Apparently collaboration (and beer) begets inspiration. Although stripped of kitchen gear, the men served what many called the most memorable meal of their lives. This gathering was the birth of Cook It Raw, an annual event founded by culinary consultant Alessandro Porcelli. Since then the world’s culinary experts, from Momofuku’s David Chang to Magnus Nilsson of Fäviken, have gone on excursions armed with self-imposed new directives: to embrace creativity in barren Collio, Italy; to live off the frigid land of Lapland, Finland; to fuse modern gastronomy and traditional cuisine in Ishikawa Prefecture, Japan; and to explore culture in the melting pot of Suwalki, Poland.

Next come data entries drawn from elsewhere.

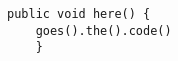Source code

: \documentclass{report}
\begin{document}
\begin{lstlisting}[label=some-code,caption=Some Code]
public void here() {
	goes().the().code()
	}
	\end{lstlisting}

	
\end{document}
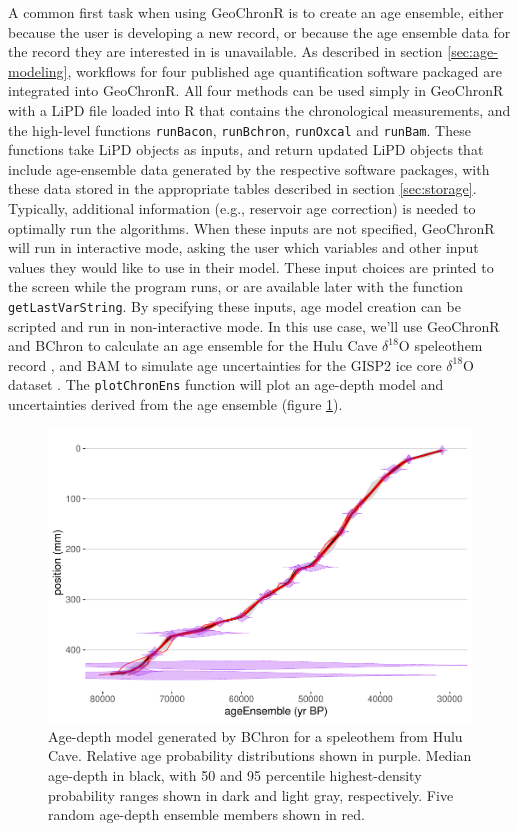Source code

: \documentclass[gchron, manuscript]{copernicus}
\begin{document}
A common first task when using GeoChronR is to create an age ensemble, either because the user is developing a new record, or because the age ensemble data for the record they are interested in is unavailable.
As described in section \ref{sec:age-modeling}, workflows for four published age quantification software packaged are integrated into GeoChronR.
All four methods can be used simply in GeoChronR with a LiPD file loaded into R that contains the chronological measurements, and the high-level functions \texttt{runBacon}, \texttt{runBchron}, \texttt{runOxcal} and \texttt{runBam}.
These functions take LiPD objects as inputs, and return updated LiPD objects that include age-ensemble data generated by the respective software packages, with these data stored in the appropriate tables described in section \ref{sec:storage}.
Typically, additional information (e.g., reservoir age correction) is needed to optimally run the algorithms.
When these inputs are not specified, GeoChronR will run in interactive mode, asking the user which variables and other input values they would like to use in their model.
These input choices are printed to the screen while the program runs, or are available later with the function \texttt{getLastVarString}.
By specifying these inputs, age model creation can be scripted and run in non-interactive mode.
In this use case, we'll use GeoChronR and BChron \citep{parnell2008flexible} to calculate an age ensemble for the Hulu Cave \(\delta^{18}\)O speleothem record \citep{hulu2001}, and BAM \citep{BAM} to simulate age uncertainties for the GISP2 ice core \(\delta^{18}\)O dataset \citep{alley2000}.
The \texttt{plotChronEns} function will plot an age-depth model and uncertainties derived from the age ensemble (figure \ref{fig:age-model}).

\begin{figure}
\includegraphics[width=12cm]{geoChronR-paper_files/figure-latex/age-model-1} \caption{Age-depth model generated by BChron for a speleothem from Hulu Cave. Relative age probability distributions shown in purple. Median age-depth in black, with 50 and 95 percentile highest-density probability ranges shown in dark and light gray, respectively. Five random age-depth ensemble members shown in red.}\label{fig:age-model}
\end{figure}
\end{document}
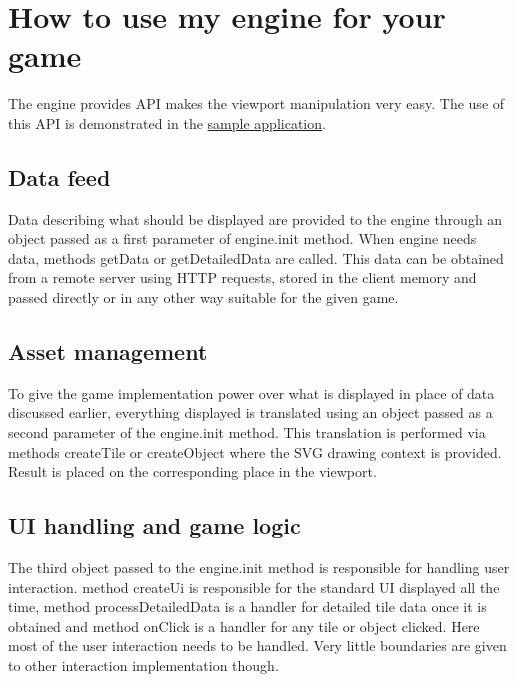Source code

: \documentclass[11pt,oneside, final]{fithesis2}
\begin{document}
\appendix
\chapter{How to use my engine for your game}
The engine provides API makes the viewport manipulation very easy. The use of this API is demonstrated in the \href{https://github.com/vit-svoboda/svg-engine/tree/master/src/main/webapp/Scripts/game}{sample application}.

\section{Data feed}
Data describing what should be displayed are provided to the engine through an object passed as a first parameter of engine.init method. When engine needs data, methods getData or getDetailedData are called. This data can be obtained from a remote server using HTTP requests, stored in the client memory and passed directly or in any other way suitable for the given game.

\section{Asset management}
To give the game implementation power over what is displayed in place of data discussed earlier, everything displayed is translated using an object passed as a second parameter of the engine.init method. This translation is performed via methods createTile or createObject where the SVG drawing context is provided. Result is placed on the corresponding place in the viewport.

\section{UI handling and game logic}
The third object passed to the engine.init method is responsible for handling user interaction. method createUi is responsible for the standard UI displayed all the time, method processDetailedData is a handler for detailed tile data once it is obtained and method onClick is a handler for any tile or object clicked. Here most of the user interaction needs to be handled. Very little boundaries are given to other interaction implementation though.
\end{document}

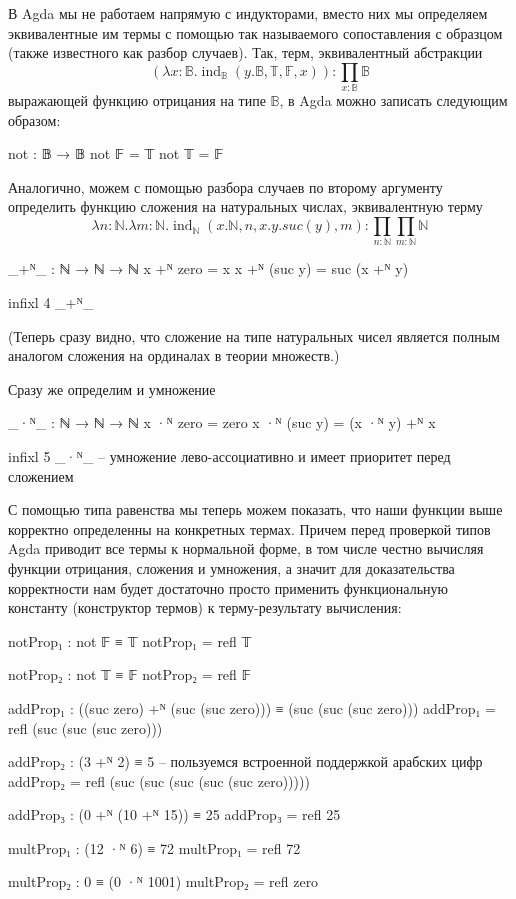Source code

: \documentclass{article}[12pt]
\newcommand{\ind}{\operatorname{ind}}
\begin{document}
В Agda мы не работаем напрямую с индукторами, вместо них мы определяем эквивалентные им
термы с помощью так называемого сопоставления с образцом (также известного как разбор случаев). 
Так, терм, эквивалентный абстракции
$$(\lambda x : \mathbb B . \ind_{\mathbb B}(y.\mathbb B, \mathbb T, \mathbb F, x)) : \prod \limits_{x : \mathbb B} \mathbb B$$
выражающей функцию отрицания на типе $\mathbb B$, в Agda можно записать следующим образом:
\begin{code}
not : 𝔹 → 𝔹
not 𝔽 = 𝕋
not 𝕋 = 𝔽
\end{code}
Аналогично, можем с помощью разбора случаев по второму аргументу определить функцию сложения на натуральных числах, эквивалентную
терму
$$\lambda n : \mathbb N . \lambda m : \mathbb N . \ind_{\mathbb N}(x.\mathbb N, n, x.y.suc(y), m) : \prod_{n : \mathbb N} \prod_{m : \mathbb N} \mathbb N$$
\begin{code}
_+ᴺ_ : ℕ → ℕ → ℕ
x +ᴺ zero = x
x +ᴺ (suc y) = suc (x +ᴺ y)

infixl 4 _+ᴺ_
\end{code}
(Теперь сразу видно, что сложение на типе натуральных чисел является полным аналогом сложения
на ординалах в теории множеств.)

Сразу же определим и умножение
\begin{code}
_·ᴺ_ : ℕ → ℕ → ℕ
x ·ᴺ zero = zero
x ·ᴺ (suc y) = (x ·ᴺ y) +ᴺ x

infixl 5 _·ᴺ_ -- умножение лево-ассоциативно и имеет приоритет перед сложением
\end{code}

С помощью типа равенства  мы теперь можем показать, что наши функции выше
корректно определенны на конкретных термах. Причем перед проверкой типов Agda приводит все термы к нормальной
форме, в том числе честно вычисляя функции отрицания, сложения и умножения, а значит
для доказательства корректности нам будет достаточно просто применить функциональную константу
(конструктор термов)  к терму-результату вычисления:
\begin{code}
notProp₁ : not 𝔽 ≡ 𝕋
notProp₁ = refl 𝕋

notProp₂ : not 𝕋 ≡ 𝔽
notProp₂ = refl 𝔽

addProp₁ : ((suc zero) +ᴺ (suc (suc zero))) ≡ (suc (suc (suc zero)))
addProp₁ = refl (suc (suc (suc zero)))

addProp₂ : (3 +ᴺ 2) ≡ 5 -- пользуемся встроенной поддержкой арабских цифр
addProp₂ = refl (suc (suc (suc (suc (suc zero)))))

addProp₃ : (0 +ᴺ (10 +ᴺ 15)) ≡ 25
addProp₃ = refl 25

multProp₁ : (12 ·ᴺ 6) ≡ 72
multProp₁ = refl 72

multProp₂ : 0 ≡ (0 ·ᴺ 1001)
multProp₂ = refl zero
\end{code}
\end{document}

Now the illuminating book Cook It Raw—part art project, part travelogue, part cookbook—lifts the lid on the semi-secret gatherings. “I think there is a spiritual thing that brings us together,” Noma’s René Redzepi says in its pages. “Nobody is pretentious. People are quite open—they don’t feel they’ve finished learning. None of these guys see themselves as artists.” Cook It Raw captures the avant-garde nature of the enterprise, combining regional maps, ingredient lists (everything from liquid nitrogen to bags of squid ink) and even a recipe for baked beets that urges: “Kill a reindeer. Save the blood.”
The meals are also meant to inspire creativity back at the participants’ Michelin-starred kitchens. Besides future meet-ups, Cook It Raw’s next goal is to identify and encourage other like-minded chefs. Those with a taste for adventure are encouraged to apply.